-- Opening Marker --

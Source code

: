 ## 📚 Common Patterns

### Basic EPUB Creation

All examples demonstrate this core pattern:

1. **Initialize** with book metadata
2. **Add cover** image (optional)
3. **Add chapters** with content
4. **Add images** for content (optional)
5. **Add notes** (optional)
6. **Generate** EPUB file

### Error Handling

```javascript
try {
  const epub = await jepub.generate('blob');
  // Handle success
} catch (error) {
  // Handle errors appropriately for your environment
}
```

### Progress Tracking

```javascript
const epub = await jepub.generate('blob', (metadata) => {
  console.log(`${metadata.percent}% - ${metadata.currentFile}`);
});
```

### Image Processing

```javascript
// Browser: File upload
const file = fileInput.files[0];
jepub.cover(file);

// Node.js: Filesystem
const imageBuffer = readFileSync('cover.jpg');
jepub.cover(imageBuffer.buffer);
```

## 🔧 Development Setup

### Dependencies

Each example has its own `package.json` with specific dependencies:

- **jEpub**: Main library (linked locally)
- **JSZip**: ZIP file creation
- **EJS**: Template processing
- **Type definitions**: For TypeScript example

-- Closing Marker --

Exercise goal: From the listing above, copy every line that includes the word "Handle".

Written solution:
  // Handle success
  // Handle errors appropriately for your environment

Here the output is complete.